In addition, due to the higher difference between precision and recall, when the sentiment analysis performances of the machine learning classifiers SVM, RF, and NNet were compared using the general sentiment dictionary and the constructed domain-specific sentiment dictionary, the models using the general sentiment dictionary generally exhibited higher recall values than the precision values but obtained lower F-measure values than when the constructed sentiment dictionary was used. These results suggest that using the sentiment dictionary constructed from this study yields more stable and accurate sentiment analysis results. Furthermore, in sentiment classification when using the feature selection method, the SVM algorithm showed the best overall performance.
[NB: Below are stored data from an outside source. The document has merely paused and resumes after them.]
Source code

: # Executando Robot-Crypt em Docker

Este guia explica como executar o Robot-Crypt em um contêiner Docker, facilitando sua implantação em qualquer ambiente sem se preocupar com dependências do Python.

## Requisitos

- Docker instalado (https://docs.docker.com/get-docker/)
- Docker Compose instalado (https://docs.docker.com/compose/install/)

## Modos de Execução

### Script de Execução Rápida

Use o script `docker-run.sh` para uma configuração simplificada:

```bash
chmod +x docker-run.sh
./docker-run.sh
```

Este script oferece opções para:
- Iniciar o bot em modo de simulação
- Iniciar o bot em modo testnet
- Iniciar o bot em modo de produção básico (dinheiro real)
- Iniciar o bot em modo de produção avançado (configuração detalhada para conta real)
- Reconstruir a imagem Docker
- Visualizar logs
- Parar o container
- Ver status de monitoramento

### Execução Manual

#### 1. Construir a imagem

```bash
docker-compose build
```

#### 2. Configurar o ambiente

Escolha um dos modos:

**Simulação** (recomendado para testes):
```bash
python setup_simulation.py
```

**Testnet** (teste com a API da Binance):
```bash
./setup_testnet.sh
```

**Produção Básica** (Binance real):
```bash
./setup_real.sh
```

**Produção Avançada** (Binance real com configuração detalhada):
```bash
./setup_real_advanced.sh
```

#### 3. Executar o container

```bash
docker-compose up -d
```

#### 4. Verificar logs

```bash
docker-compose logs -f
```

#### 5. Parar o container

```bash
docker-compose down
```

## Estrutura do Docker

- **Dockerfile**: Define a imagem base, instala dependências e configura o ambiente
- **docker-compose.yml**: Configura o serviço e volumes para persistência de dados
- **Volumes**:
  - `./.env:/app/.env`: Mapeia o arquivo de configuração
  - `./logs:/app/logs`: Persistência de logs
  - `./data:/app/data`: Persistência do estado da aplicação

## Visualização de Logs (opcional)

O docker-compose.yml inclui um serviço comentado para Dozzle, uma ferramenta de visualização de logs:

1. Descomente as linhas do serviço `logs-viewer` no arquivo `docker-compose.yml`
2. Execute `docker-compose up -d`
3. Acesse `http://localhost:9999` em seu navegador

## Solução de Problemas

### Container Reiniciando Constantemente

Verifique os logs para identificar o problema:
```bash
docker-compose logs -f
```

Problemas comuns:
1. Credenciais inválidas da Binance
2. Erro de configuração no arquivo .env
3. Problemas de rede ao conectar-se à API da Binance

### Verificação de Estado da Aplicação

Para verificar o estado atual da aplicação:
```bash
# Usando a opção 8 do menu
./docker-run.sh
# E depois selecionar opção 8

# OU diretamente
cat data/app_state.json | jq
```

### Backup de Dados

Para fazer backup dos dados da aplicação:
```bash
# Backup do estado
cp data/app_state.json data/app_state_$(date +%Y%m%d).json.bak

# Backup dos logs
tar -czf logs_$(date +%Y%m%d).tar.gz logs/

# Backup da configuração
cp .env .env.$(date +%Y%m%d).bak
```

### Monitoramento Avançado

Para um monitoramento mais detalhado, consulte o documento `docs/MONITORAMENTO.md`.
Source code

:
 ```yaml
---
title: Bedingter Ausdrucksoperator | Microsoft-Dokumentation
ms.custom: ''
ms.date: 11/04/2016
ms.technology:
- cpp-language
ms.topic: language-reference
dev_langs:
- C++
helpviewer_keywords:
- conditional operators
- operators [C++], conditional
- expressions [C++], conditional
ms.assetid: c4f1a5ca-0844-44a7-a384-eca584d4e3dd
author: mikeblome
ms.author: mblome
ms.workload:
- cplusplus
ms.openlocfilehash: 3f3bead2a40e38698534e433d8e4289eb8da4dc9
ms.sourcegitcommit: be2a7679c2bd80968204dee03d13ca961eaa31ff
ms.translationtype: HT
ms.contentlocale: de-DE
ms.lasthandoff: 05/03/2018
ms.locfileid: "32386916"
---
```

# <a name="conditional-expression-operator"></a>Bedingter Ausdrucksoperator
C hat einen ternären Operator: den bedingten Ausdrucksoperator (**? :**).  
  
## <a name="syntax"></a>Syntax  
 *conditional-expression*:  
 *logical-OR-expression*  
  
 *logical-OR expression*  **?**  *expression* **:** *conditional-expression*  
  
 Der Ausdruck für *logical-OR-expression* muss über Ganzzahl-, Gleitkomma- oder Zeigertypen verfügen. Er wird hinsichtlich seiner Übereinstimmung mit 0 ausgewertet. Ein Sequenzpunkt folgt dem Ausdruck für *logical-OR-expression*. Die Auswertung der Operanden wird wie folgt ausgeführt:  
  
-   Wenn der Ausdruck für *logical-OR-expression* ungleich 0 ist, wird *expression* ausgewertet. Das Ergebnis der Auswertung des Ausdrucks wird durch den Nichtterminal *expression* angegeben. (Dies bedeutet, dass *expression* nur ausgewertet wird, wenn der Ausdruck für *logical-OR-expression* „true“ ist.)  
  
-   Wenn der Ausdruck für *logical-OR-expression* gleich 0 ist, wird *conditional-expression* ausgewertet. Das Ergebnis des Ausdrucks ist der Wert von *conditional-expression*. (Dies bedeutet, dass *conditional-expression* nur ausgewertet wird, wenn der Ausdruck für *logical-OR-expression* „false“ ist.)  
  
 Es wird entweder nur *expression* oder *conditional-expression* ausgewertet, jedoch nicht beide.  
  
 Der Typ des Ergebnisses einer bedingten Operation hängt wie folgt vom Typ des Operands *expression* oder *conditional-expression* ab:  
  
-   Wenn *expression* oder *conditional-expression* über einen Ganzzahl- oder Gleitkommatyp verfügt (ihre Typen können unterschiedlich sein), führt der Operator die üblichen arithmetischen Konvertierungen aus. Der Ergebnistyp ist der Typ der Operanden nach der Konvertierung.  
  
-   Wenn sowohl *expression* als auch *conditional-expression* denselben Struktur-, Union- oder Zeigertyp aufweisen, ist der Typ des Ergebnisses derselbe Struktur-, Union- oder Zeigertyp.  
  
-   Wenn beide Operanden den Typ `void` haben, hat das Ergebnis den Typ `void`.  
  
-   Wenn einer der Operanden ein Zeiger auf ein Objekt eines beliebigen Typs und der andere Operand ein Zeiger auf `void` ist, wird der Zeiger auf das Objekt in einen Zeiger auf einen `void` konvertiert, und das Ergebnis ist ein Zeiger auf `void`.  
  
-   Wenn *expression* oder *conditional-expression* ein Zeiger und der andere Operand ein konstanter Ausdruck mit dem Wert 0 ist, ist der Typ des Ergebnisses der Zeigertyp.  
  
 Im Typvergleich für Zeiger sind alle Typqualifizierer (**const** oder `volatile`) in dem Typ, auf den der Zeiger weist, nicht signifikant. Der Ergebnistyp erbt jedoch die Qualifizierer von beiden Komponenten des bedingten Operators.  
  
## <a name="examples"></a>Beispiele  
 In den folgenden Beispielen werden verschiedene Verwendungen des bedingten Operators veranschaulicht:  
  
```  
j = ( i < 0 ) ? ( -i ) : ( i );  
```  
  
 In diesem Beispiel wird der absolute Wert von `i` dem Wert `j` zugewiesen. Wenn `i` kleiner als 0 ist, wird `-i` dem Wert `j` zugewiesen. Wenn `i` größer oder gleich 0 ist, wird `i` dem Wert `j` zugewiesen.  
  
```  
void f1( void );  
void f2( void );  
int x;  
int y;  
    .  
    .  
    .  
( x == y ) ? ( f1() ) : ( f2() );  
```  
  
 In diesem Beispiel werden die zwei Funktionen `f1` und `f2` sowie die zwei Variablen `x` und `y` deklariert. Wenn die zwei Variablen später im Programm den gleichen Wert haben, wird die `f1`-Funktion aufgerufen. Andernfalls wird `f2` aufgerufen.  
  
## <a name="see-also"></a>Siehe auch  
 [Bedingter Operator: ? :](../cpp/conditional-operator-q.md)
Subsequently, when the results between the simple modeling techniques and the feature selection modeling techniques using SVM, information gain, gain ratio, PCA, and chi-squared statistical weighting methods were compared, the models including the feature weighting technique generally yielded better results than the simple models. Overall, among the feature weighting techniques, the ElasticNet algorithm applied with SVM weighting with a threshold value of 0.2 produced the most stable and effective performance improvement.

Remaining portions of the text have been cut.